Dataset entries
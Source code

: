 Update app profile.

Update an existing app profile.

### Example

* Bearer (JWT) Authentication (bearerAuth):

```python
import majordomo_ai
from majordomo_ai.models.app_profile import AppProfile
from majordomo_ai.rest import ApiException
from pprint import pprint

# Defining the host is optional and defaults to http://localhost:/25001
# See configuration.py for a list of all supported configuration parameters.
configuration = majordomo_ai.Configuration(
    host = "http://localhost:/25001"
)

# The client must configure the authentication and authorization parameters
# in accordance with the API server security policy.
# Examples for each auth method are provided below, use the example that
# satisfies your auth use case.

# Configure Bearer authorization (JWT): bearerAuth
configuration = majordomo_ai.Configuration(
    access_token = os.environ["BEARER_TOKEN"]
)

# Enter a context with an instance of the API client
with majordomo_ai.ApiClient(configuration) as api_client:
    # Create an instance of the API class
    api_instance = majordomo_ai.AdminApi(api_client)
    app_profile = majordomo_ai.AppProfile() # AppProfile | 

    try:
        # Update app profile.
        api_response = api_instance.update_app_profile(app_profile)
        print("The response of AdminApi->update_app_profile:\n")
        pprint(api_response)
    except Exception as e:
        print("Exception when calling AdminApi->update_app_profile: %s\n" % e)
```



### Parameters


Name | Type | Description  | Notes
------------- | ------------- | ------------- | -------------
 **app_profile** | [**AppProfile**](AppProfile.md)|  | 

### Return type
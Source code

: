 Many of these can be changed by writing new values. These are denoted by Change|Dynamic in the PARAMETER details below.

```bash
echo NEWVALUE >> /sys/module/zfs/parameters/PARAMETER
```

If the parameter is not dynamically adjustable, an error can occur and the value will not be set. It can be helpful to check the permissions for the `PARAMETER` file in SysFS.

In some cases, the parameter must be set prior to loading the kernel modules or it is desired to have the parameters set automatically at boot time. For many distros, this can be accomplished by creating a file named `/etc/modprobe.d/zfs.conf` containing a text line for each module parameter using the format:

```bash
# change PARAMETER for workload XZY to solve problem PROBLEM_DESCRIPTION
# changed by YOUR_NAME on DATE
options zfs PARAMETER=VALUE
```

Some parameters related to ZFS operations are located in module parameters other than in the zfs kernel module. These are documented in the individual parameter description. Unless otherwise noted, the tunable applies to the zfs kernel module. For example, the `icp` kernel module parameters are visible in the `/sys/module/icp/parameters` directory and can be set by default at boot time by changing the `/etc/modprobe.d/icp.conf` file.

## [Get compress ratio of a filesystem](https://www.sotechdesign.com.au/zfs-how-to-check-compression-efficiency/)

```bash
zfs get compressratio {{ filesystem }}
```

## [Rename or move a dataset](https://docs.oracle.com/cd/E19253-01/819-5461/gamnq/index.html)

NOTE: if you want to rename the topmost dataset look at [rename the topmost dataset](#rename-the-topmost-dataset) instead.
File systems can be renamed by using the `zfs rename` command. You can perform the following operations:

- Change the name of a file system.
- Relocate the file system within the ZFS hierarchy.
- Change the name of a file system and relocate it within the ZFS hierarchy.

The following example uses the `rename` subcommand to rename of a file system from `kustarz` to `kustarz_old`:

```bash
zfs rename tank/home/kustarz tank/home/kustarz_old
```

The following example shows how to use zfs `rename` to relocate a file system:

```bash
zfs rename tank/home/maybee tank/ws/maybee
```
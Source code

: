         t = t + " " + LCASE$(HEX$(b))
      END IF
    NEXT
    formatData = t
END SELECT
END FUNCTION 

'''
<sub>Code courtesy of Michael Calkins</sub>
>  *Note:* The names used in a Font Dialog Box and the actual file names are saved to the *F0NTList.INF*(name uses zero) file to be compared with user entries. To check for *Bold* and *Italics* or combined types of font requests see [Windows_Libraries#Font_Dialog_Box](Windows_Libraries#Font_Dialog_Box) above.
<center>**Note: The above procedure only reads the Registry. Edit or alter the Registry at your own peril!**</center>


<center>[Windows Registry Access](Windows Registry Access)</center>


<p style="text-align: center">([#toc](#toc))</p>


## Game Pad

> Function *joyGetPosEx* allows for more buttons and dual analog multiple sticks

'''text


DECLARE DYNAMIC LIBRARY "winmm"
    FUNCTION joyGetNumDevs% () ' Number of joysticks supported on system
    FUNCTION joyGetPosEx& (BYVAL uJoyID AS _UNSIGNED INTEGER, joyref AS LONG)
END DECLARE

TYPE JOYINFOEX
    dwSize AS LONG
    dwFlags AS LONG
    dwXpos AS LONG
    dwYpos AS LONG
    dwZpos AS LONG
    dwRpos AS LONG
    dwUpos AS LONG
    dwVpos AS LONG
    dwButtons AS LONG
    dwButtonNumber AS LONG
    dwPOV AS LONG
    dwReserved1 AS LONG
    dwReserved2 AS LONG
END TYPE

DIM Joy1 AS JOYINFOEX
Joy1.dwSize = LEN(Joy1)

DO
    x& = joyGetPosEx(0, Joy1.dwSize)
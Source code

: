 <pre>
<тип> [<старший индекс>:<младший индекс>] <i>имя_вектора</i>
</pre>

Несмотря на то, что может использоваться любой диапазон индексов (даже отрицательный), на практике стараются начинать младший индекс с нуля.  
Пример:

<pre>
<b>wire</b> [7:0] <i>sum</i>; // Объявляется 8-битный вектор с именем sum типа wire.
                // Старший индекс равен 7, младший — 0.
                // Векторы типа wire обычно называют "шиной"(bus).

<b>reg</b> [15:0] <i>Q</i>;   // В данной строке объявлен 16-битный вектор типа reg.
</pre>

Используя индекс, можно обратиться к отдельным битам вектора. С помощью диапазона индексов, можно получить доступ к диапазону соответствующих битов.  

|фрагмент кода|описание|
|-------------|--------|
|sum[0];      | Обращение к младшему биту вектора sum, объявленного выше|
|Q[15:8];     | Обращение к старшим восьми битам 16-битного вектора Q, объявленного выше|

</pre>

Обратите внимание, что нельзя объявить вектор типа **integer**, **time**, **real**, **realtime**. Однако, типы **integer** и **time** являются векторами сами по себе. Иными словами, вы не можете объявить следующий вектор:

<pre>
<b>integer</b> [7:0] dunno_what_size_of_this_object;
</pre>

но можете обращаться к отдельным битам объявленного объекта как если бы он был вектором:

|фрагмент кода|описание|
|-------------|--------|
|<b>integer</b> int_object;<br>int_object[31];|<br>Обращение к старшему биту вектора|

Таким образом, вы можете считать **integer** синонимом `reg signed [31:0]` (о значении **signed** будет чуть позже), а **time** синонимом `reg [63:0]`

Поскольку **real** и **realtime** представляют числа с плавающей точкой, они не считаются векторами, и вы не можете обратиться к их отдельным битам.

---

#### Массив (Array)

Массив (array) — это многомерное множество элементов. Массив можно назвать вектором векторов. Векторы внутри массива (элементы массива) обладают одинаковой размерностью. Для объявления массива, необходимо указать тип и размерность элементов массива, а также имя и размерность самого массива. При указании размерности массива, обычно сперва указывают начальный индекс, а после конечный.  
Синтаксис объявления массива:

→ WHAT THE EXERCISE ASKS
Identify every line above that includes the word "AppProfile", and show those lines.

→ TASK RESULT
from majordomo_ai.models.app_profile import AppProfile
    app_profile = majordomo_ai.AppProfile() # AppProfile | 
 **app_profile** | [**AppProfile**](AppProfile.md)|  | 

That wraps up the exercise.